(Pictures paired with source code)

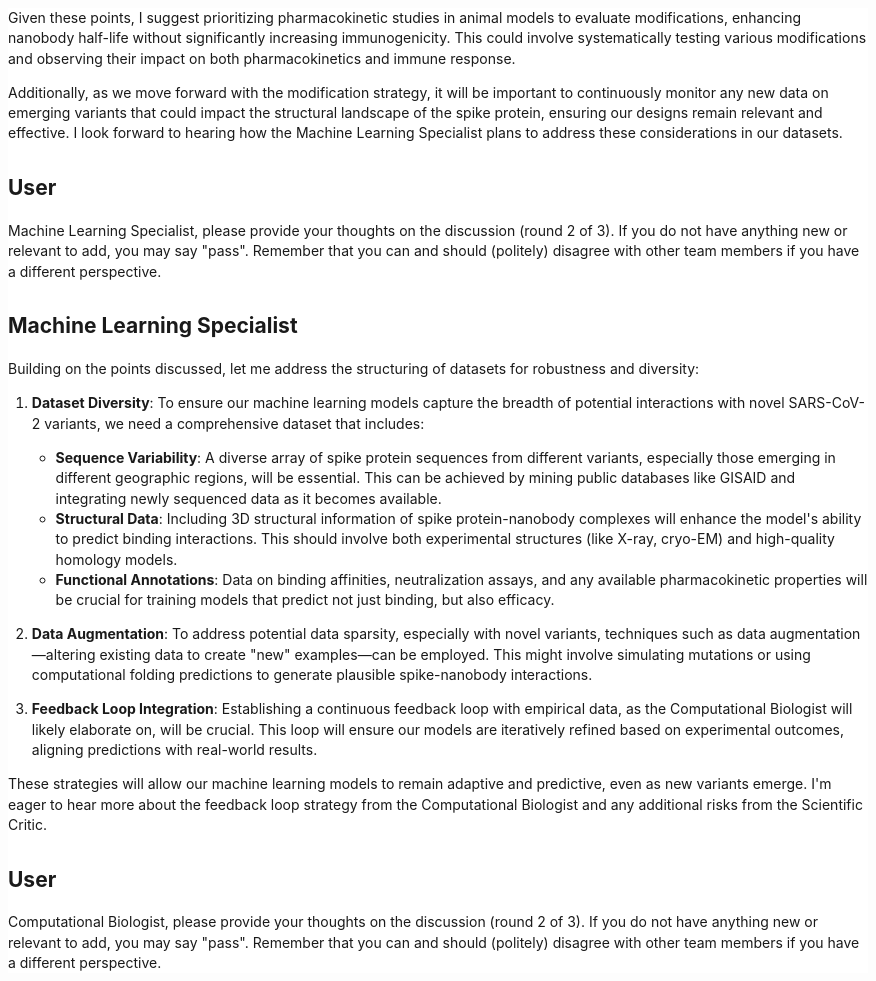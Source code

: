 Given these points, I suggest prioritizing pharmacokinetic studies in animal models to evaluate modifications, enhancing nanobody half-life without significantly increasing immunogenicity. This could involve systematically testing various modifications and observing their impact on both pharmacokinetics and immune response.

Additionally, as we move forward with the modification strategy, it will be important to continuously monitor any new data on emerging variants that could impact the structural landscape of the spike protein, ensuring our designs remain relevant and effective. I look forward to hearing how the Machine Learning Specialist plans to address these considerations in our datasets.

## User

Machine Learning Specialist, please provide your thoughts on the discussion (round 2 of 3). If you do not have anything new or relevant to add, you may say "pass". Remember that you can and should (politely) disagree with other team members if you have a different perspective.

## Machine Learning Specialist

Building on the points discussed, let me address the structuring of datasets for robustness and diversity:

1. **Dataset Diversity**: To ensure our machine learning models capture the breadth of potential interactions with novel SARS-CoV-2 variants, we need a comprehensive dataset that includes:
   - **Sequence Variability**: A diverse array of spike protein sequences from different variants, especially those emerging in different geographic regions, will be essential. This can be achieved by mining public databases like GISAID and integrating newly sequenced data as it becomes available.
   - **Structural Data**: Including 3D structural information of spike protein-nanobody complexes will enhance the model's ability to predict binding interactions. This should involve both experimental structures (like X-ray, cryo-EM) and high-quality homology models.
   - **Functional Annotations**: Data on binding affinities, neutralization assays, and any available pharmacokinetic properties will be crucial for training models that predict not just binding, but also efficacy.

2. **Data Augmentation**: To address potential data sparsity, especially with novel variants, techniques such as data augmentation—altering existing data to create "new" examples—can be employed. This might involve simulating mutations or using computational folding predictions to generate plausible spike-nanobody interactions.

3. **Feedback Loop Integration**: Establishing a continuous feedback loop with empirical data, as the Computational Biologist will likely elaborate on, will be crucial. This loop will ensure our models are iteratively refined based on experimental outcomes, aligning predictions with real-world results.

These strategies will allow our machine learning models to remain adaptive and predictive, even as new variants emerge. I'm eager to hear more about the feedback loop strategy from the Computational Biologist and any additional risks from the Scientific Critic.

## User

Computational Biologist, please provide your thoughts on the discussion (round 2 of 3). If you do not have anything new or relevant to add, you may say "pass". Remember that you can and should (politely) disagree with other team members if you have a different perspective.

*WORK REQUIRED*. Print the data above verbatim from the first line through the line holding "and immune response.", leaving every picture out.

*RESULT FOR THIS EXERCISE*.
Source code

: Given these points, I suggest prioritizing pharmacokinetic studies in animal models to evaluate modifications, enhancing nanobody half-life without significantly increasing immunogenicity. This could involve systematically testing various modifications and observing their impact on both pharmacokinetics and immune response.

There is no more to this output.